Andrew Sentence is a former member of the Bank of England Monetary Policy Committee, the body responsible for setting UK interest rates. He is now Senior Economic Adviser at PwC and his latest book Rediscovering Growth, is part of the Perspectives series.
He spoke to the Prospector on a range of economic subjects, ranging from domestic concerns to macroeconomic policy. The interview will be published here in full over the coming days
Jay Elwes: What do you think of the growth that Britain is experiencing. Is it substantial?
Andrew Sentance: Well I think there was a perception, and now it’s turned out to be a mis-perception, that the UK economy was going to have a big rebalancing towards the manufacturing industry. At the time I felt this was somewhat unrealistic because the manufacturing industry depends on quite substantial investments that have to be made over a long period of time. And these are not just investments in capital.
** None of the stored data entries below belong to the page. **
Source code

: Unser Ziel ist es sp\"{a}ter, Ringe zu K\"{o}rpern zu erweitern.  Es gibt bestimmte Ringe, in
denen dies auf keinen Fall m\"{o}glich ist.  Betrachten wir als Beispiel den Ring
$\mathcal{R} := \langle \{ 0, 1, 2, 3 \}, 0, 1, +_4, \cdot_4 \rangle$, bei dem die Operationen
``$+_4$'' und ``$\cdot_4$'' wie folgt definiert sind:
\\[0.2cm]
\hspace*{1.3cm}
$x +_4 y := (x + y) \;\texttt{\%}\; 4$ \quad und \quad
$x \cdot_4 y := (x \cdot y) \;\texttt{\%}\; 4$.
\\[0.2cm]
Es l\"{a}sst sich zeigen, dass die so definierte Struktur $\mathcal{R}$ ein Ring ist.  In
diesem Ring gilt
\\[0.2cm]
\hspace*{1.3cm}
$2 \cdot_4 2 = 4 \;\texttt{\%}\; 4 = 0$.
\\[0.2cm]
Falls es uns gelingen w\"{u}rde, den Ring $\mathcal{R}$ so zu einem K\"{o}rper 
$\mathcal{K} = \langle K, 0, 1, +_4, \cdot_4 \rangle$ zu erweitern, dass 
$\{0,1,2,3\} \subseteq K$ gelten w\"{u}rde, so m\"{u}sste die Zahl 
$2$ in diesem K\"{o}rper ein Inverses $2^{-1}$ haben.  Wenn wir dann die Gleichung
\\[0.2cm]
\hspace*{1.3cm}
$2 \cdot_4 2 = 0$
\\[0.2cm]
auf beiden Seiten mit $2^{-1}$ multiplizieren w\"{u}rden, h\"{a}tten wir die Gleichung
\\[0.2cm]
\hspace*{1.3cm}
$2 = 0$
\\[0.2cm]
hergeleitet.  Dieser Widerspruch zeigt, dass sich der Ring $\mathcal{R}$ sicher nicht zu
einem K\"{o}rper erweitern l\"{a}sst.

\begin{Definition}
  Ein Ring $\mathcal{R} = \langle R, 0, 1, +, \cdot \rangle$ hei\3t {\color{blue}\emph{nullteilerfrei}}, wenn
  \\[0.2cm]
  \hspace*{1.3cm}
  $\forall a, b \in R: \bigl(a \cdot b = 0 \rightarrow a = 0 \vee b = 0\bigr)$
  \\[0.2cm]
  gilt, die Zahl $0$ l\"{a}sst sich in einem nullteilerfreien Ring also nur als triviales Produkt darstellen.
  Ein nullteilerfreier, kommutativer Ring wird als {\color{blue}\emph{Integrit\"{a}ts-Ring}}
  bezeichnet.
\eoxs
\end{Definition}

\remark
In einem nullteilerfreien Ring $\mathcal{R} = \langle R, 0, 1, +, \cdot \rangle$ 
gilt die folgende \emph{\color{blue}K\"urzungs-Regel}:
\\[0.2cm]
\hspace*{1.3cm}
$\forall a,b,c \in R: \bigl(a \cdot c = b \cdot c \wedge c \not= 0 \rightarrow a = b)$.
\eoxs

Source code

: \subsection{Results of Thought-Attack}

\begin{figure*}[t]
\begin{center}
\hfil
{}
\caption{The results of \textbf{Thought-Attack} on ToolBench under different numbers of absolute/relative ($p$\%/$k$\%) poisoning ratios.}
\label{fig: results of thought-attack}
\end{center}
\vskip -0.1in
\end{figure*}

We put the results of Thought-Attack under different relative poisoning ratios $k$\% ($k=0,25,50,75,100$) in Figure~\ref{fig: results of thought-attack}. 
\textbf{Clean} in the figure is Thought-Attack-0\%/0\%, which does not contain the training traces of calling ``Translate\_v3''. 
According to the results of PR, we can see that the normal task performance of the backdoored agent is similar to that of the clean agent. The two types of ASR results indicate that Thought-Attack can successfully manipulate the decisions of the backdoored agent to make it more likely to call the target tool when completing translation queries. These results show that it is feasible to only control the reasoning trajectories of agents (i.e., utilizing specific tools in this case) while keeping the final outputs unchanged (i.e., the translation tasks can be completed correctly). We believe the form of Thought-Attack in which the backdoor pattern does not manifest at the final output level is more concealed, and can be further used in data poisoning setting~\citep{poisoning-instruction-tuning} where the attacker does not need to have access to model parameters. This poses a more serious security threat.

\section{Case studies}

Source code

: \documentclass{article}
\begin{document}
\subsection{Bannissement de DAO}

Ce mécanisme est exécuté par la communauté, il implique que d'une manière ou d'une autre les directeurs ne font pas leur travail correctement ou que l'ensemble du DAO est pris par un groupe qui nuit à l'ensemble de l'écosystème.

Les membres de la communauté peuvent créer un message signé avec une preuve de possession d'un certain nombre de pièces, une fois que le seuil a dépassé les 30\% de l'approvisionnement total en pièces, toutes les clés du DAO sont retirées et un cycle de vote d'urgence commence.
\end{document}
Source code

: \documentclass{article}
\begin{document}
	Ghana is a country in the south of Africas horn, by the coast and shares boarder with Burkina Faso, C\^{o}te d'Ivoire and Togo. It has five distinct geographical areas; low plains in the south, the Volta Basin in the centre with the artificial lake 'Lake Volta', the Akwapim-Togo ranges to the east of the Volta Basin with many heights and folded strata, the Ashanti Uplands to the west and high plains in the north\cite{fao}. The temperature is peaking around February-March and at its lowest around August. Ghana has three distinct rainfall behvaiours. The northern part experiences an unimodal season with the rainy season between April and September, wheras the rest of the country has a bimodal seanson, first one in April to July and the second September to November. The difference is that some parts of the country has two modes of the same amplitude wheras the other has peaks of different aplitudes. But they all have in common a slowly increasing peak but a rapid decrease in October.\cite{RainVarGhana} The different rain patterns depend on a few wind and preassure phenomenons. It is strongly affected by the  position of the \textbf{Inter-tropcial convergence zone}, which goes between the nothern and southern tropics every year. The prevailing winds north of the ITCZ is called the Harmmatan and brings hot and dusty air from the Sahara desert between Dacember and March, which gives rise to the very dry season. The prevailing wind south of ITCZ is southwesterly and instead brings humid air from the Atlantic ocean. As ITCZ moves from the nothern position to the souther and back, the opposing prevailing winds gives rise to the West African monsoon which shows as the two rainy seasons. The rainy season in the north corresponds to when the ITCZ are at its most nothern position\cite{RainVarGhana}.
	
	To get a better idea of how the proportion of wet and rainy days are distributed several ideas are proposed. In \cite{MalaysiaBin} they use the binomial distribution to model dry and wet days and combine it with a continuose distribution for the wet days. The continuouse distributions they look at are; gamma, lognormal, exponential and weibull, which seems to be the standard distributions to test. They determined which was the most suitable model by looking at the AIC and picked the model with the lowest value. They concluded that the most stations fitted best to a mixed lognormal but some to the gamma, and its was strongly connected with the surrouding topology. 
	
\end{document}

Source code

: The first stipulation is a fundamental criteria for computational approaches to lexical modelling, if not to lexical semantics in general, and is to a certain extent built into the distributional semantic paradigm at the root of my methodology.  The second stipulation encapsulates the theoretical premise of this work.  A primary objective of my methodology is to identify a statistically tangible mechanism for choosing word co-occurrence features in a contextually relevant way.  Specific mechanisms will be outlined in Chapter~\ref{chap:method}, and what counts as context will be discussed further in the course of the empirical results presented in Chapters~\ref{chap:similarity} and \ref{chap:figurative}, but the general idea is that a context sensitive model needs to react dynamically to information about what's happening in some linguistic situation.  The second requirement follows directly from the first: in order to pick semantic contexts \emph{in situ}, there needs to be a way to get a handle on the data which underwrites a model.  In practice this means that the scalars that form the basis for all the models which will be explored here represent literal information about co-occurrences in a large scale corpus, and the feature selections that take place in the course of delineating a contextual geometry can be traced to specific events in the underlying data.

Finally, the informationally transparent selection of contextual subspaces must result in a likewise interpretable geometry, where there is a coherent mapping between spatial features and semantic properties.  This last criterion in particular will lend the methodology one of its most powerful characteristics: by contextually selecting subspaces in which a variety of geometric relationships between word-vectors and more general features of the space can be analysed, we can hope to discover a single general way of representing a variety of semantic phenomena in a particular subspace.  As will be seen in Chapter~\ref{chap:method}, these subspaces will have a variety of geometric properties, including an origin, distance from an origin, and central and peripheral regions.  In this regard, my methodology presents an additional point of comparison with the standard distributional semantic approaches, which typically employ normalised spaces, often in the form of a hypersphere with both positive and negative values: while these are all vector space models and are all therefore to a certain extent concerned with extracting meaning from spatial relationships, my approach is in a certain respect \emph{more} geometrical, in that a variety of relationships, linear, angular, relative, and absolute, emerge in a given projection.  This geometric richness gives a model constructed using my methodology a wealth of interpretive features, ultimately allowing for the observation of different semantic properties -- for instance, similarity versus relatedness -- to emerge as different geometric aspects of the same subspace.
There are investments in skills, innovation and new technology which don’t just spring into life, just because you suddenly think “Ah we’ve just had a global financial crisis, let’s pull in the manufacturers.” Global manufacturing is an intensely competitive activity, and every country across the world wants to have a stronger manufacturing base.
So that rebalancing towards manufacturing has not happened to a significant degree. If anything, the share of manufacturing in the UK economy has continued to decline. It’s probably just over 10 per cent now, and that’s fallen from the late 70s and early 80s when it was about 25-30 per cent. We may see some return of manufacturing to the UK, but it’s not going to change the dials in our economy. We’re basically a service sector-orientated economy. Nearly 80 per cent of GDP is accounted for by services and over 80 per cent of employment is in services industries.